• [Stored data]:
::::
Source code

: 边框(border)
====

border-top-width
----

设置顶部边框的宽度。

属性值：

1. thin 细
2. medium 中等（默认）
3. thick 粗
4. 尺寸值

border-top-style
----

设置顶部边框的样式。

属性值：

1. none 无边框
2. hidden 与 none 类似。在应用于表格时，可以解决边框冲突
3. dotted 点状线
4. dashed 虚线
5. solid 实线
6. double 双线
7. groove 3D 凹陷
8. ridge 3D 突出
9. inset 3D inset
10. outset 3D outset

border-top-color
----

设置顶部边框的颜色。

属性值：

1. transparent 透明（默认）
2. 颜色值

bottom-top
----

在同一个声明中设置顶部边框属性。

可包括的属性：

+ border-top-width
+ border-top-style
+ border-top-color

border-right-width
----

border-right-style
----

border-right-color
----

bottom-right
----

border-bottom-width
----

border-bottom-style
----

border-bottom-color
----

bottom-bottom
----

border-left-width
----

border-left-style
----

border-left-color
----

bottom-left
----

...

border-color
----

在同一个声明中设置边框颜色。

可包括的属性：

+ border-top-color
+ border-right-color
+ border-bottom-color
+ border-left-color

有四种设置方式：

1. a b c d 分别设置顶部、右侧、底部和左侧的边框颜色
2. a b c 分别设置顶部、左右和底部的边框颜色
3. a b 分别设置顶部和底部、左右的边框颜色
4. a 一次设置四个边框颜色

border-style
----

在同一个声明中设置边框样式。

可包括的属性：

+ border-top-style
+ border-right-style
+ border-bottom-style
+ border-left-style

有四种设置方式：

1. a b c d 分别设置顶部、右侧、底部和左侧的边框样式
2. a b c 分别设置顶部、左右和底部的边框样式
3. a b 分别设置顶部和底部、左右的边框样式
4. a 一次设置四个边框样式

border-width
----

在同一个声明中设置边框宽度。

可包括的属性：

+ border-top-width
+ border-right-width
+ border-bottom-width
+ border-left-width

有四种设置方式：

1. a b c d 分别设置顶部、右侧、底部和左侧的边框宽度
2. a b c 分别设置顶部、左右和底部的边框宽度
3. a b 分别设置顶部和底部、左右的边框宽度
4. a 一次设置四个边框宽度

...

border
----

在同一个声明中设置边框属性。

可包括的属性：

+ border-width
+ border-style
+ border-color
::::
• [ACTIVITY]: Copy all lines from the data that hold the word "bottom".

• [OUTPUT BELOW]:
bottom-top
bottom-right
border-bottom-width
border-bottom-style
border-bottom-color
bottom-bottom
bottom-left
+ border-bottom-color
+ border-bottom-style
+ border-bottom-width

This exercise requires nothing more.